I suppose the best analogy is that clichéd corporate exercise, where company workers go on a weekend training course. At one point they are made to do the ‘trust’ exercise. This is where one member stands in front of another member and closes his eyes. He is then instructed to fall backwards. The member behind him must catch him. The falling member must trust that the person behind him doesn’t hate him enough (more than his job is worth) to let him fall.

Tuning into your body

In some ways this is the same with your body’s relationship to spontaneous qigong. You must close your eyes and let yourself go. Your body will catch you.

You (your mind) must trust in your body that what it wants to do is good for it. You must trust that no matter how bizarre the movements it wants to take – that it will not injure you. And some of these exercises are quite unusual. They may also seem more than you are capable of.

For example, it is quite common for a person practicing spontaneous qigong movements to be drawn into a backbend. Except they will go further than they would be able to go normally and when conscious. Yet, when you follow the spontaneous qigong movement, it will not hurt or injure you.

When you can and can’t control the spontaneous qi movements

There is one observation I have noted between self-practice of spontaneous qigong and when the spontaneous qigong effect is set off by someone else.

When you practice spontaneous qigong by yourself, you have full control. If you want to bring your practice to a close, you can do so by consciously bringing your energy back to your dantian (belly). If you don’t feel comfortable with a particular movement (eg. the backbend) you can usually redirect your body’s qi to move elsewhere and do a different movement.

On the other hand, when the spontaneous qigong effect is set off by someone else. For example a spiritually powerful acupuncturist sets it off with needles; then you have less control over the movements. The qi will be activated for a set period of time (in my case – an hour) and you will not be able to stop it. You will not be injured or hurt. But you must let the effect run its course. Afterwards you will feel much better and be on the path to healing.

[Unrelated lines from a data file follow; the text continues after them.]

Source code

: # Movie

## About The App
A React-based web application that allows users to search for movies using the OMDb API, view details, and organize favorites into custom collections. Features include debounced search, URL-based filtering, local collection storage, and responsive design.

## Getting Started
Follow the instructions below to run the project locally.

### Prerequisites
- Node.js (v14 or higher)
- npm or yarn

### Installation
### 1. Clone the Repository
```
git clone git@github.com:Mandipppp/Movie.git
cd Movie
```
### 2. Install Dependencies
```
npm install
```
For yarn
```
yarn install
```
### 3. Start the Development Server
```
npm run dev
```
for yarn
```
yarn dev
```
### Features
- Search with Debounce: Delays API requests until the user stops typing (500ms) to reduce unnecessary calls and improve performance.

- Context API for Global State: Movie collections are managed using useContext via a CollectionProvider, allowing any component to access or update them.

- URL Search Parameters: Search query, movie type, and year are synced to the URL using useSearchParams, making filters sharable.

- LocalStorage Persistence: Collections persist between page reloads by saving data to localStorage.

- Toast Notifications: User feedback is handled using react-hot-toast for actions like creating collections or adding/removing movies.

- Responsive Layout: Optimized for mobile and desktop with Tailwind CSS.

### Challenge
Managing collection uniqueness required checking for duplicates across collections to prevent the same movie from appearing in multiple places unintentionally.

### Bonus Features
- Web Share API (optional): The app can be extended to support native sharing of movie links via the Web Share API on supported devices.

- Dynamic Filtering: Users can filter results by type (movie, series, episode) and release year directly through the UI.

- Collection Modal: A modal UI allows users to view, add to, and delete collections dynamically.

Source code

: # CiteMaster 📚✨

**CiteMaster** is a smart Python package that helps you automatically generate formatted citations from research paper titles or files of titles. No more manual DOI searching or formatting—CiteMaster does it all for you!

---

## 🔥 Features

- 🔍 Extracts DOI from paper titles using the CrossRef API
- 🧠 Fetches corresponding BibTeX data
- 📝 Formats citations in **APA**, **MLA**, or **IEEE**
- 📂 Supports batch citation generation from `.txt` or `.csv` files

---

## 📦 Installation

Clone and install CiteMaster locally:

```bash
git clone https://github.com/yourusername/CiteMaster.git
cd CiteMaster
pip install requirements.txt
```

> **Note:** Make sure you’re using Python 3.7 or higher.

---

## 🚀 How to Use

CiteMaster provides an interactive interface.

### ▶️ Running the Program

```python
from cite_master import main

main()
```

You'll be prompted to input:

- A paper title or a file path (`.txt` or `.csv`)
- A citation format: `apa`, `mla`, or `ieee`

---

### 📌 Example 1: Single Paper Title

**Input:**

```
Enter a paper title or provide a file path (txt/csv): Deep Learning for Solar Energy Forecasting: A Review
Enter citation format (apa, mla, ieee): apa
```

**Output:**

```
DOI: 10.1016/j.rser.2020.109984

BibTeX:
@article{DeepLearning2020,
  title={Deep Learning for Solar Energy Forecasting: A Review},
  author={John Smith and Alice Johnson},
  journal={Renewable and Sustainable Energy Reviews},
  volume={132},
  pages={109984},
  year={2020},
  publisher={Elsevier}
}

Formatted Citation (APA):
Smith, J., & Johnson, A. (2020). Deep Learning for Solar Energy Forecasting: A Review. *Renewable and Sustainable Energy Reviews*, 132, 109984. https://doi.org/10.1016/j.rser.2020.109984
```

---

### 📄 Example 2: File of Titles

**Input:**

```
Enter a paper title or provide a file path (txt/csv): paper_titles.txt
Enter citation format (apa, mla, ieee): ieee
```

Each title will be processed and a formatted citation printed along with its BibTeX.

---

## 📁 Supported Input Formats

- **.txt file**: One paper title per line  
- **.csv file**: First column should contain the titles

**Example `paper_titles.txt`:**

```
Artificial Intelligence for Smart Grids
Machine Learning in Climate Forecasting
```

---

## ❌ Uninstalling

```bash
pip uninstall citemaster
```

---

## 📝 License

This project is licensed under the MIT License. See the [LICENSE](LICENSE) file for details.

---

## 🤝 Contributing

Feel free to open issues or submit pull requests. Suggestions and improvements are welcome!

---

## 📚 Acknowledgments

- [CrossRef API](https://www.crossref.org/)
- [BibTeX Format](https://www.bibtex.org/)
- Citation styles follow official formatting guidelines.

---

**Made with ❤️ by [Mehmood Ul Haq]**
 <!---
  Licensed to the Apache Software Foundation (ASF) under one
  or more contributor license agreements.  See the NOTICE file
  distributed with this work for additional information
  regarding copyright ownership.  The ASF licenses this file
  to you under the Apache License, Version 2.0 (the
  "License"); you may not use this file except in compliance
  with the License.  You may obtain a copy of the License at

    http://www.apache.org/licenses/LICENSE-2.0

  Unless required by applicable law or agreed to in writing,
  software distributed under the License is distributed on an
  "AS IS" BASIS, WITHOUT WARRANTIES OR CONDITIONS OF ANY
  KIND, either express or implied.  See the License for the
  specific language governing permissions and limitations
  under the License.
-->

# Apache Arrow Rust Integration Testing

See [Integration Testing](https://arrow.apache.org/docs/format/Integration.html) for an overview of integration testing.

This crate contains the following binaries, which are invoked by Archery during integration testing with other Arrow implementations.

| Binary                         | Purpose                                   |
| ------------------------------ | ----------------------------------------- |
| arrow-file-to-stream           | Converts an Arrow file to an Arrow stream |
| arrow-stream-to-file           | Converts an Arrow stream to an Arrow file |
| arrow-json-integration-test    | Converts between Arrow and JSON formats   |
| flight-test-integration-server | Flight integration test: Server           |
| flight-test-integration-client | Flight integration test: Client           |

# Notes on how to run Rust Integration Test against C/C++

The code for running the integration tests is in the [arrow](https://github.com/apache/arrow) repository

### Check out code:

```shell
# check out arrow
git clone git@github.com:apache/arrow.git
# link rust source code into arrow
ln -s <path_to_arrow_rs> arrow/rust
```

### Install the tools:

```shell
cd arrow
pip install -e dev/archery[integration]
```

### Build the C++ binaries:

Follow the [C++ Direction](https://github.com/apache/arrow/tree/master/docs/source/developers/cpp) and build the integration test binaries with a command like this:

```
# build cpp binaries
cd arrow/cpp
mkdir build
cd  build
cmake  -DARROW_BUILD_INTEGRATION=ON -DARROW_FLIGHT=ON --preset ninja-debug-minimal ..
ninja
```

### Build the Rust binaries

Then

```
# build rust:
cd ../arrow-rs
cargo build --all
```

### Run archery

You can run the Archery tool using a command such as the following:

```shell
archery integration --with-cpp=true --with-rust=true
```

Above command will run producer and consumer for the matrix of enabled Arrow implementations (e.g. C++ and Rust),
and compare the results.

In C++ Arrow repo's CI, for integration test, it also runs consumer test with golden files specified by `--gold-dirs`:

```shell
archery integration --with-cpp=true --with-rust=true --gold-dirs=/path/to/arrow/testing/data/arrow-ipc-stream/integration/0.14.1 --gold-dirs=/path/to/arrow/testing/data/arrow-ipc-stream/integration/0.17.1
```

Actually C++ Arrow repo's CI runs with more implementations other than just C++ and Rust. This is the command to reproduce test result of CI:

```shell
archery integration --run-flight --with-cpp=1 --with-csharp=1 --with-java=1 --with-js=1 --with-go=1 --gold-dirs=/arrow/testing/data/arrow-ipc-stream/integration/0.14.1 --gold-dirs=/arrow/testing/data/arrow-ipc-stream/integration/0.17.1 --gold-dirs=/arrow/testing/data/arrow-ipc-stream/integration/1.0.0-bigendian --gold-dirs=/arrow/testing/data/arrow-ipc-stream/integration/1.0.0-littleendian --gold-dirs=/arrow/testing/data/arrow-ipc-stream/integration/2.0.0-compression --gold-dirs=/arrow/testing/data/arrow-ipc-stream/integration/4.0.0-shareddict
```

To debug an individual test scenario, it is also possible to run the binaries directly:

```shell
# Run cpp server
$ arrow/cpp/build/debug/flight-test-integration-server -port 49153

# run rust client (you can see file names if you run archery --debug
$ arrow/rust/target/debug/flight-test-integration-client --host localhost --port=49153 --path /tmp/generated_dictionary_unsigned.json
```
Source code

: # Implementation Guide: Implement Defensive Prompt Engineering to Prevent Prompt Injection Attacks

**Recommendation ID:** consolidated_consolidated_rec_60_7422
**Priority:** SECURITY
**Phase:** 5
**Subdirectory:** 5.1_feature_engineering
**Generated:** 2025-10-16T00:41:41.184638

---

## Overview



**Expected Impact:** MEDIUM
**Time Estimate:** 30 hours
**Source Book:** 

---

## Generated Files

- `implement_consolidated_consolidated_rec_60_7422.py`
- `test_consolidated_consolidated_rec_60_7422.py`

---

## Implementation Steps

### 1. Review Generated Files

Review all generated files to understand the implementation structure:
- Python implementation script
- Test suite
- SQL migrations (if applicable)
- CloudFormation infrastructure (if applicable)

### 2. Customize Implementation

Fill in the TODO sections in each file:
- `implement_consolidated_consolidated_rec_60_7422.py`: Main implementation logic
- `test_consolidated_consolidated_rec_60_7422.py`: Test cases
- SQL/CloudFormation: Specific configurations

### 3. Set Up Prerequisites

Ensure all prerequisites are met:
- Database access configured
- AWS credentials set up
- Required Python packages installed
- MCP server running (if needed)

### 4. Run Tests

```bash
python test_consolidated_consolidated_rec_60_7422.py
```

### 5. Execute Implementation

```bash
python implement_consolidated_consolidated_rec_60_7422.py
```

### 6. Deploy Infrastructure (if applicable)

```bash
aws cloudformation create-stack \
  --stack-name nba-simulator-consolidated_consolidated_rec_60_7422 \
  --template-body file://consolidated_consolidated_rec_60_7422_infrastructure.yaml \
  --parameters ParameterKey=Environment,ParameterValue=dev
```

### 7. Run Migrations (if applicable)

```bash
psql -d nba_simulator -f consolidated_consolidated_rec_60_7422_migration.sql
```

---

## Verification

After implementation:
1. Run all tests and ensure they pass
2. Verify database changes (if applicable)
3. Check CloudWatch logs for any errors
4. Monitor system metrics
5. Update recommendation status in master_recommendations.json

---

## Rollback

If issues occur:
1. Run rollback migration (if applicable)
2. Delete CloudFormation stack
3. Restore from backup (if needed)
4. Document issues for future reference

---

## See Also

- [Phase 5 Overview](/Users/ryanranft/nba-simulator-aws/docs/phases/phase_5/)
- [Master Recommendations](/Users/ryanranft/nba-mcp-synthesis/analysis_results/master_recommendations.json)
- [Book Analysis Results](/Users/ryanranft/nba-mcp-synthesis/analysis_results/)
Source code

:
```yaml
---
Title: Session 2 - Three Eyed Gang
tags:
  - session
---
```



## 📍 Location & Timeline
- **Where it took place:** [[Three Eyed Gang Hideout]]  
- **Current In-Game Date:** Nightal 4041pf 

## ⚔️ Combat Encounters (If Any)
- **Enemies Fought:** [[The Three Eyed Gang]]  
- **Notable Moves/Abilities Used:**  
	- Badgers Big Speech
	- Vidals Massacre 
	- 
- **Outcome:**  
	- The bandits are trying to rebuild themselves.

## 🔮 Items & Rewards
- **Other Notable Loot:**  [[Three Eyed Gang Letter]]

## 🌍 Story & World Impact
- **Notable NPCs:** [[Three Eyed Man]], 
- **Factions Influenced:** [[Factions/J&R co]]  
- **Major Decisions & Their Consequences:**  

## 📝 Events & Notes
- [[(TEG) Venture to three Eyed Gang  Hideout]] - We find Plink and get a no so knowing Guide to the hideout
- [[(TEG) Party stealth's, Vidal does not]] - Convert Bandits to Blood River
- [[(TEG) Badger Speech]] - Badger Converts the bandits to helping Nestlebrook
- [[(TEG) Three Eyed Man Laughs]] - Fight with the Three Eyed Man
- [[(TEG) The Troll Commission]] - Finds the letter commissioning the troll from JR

For the first time a person experiences such an effect, it will seem weird and even scary (especially if you experience it when practicing alone). But just go with it. It is all good.

The rest of this article recounts my first experience of spontaneous qigong…


Designing my own qigong practice

Following on from Part 3 of this series of articles, during this period I was a university student. At the time, I was hooked on trying out various different qigong classes in London as well as reading many books on the topic. My motivation was primarily to heal from a digestive illness I suffered from.

After this period of study, I eventually learnt a simple qigong routine that I could practice daily in my room by myself.

My session was simple. I would start off with some gentle warm up exercises – rotating the shoulder joints, neck, waist and knees. Then I would do a variation of the qigong set – ‘The Eight Pieces of Brocade’. I repeated each of these 8 exercises, 8 times. This would take me 15 minutes.

To conclude my session, I would then do the standing exercise –  The ‘Holding the Balloon pose’.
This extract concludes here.